Bovenizer didn’t think he could be that helpful, as he hadn’t witnessed anything himself. But he thought Sherlock should know something. He had a second cousin named Brian Gilmartin, who was the son of a man named Chuck Gilmartin, who was Bovenizer’s uncle and Hughes’s uncle. Chuck Gilmartin was also the man who had identified Hughes’ body at the morgue. David Gilmartin, the good friend of John Hughes and Larry Raddatz, was another of Chuck’s nephews.
As the murder investigation was floundering, Chuck Gilmartin, who was a lawyer himself, had done some investigating on his own. He had done what he could for the family at the time, including trying to get a civil case off the ground and helping to talk to Mestrovic before she went to the grand jury.
There was a file of what had been quietly collected, Bovenizer told Sherlock. Another lawyer named Jimmy Gorman had given Brian Gilmartin a copy of it just months before Gorman died, and Gilmartin still had it. Did Sherlock maybe want to look at it?
“Wait, what?” Sherlock said, not believing his good fortune.
When he got Brian Gilmartin on the phone, he learned it was true. Gorman had passed him a copy of the file in December 2015, maybe knowing that his health was failing and wanting it preserved in the event anyone ever needed it. Gilmartin had taken it to his workplace, an asset management company on Clark Street, and had never even looked at it. The collection of old paperwork was still sitting there.
Gorman had never really said why he wanted Gilmartin to be the one to have the papers. Maybe because he knew Gilmartin’s father also had investigated the Hughes case. He had only made one request: “Just keep it.”
Soon it was in Sherlock’s hands. It was stuffed with reports that had never been included in the CPD master file for the Hughes case,
and how Jimmy Gorman or Chuck Gilmartin had gotten them mattered little. Sherlock inventoried the file, restoring much of the paperwork to the official record, and it felt good. Whoever had whitewashed it before was no longer going to have that victory. Inventory #14352738 was back where it belonged.
“The Gorman file,” as Sherlock came to call it, was enough paper to fill a large legal accordion folder, and included a mishmash of actual police reports, supporting documents, detective notes, Gorman’s handwritten updates, and newspaper clippings. Sherlock’s attention was immediately drawn to the police documents, mostly because they were in the file at all. Much of what he saw had either never made it to the official Hughes file or apparently been purged later.

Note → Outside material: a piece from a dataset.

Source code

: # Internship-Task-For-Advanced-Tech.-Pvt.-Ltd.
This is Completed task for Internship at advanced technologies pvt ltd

One sheet slipped among the first dozen or so pages carried a date of May 17, 1976, just two days after Hughes was killed. RELEASE PRISONER was the title of the form, right at the top. The document stated that a seventeen-year-old by the name of Nick Costello had been arrested by officer John Furmanek, confirming part of what Furmanek had told the FBI in 2005.
“Above arrested for investigation into the fatal shooting of John Hughes which occurred at Root & Lowe on 15 May 1976,” it continued, in typed letters. “Insufficient evidence to place any charges at this time.”
And beneath that, another interesting note. The form had space for someone to type witness names beneath the heading “Persons who viewed subject.” And someone in fact had typed a name there: “Mary F. Mestrovic.”
So someone in the Ninth District had made a record of Mestrovic positively identifying Costello as being in the car the shot was fired from.
The form requested that the subject, Costello, be released immediately. It was signed by Lieutenant Joseph Curtin, one of the ranking leaders, along with Townsend and Haberkorn, who—per Furmanek’s version of events—had gone off to meet by themselves after Mestrovic identified Costello. According to the sheet, Costello had been arrested at 4:17 PM and was out by 9:15 PM.